* **TASK GOAL**:
Find every line in the records below that contains the word "Patinkin", and copy each such line.

* **INPUT DATA**:

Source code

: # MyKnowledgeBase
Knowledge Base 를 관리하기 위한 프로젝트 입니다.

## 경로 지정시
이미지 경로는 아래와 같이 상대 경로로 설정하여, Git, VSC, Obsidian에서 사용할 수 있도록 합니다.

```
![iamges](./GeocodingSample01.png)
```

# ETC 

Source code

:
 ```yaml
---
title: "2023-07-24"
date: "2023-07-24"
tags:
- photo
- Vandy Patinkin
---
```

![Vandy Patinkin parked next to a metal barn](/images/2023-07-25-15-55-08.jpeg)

* **SOLUTION TO THE PROBLEM**:
- Vandy Patinkin
![Vandy Patinkin parked next to a metal barn](/images/2023-07-25-15-55-08.jpeg)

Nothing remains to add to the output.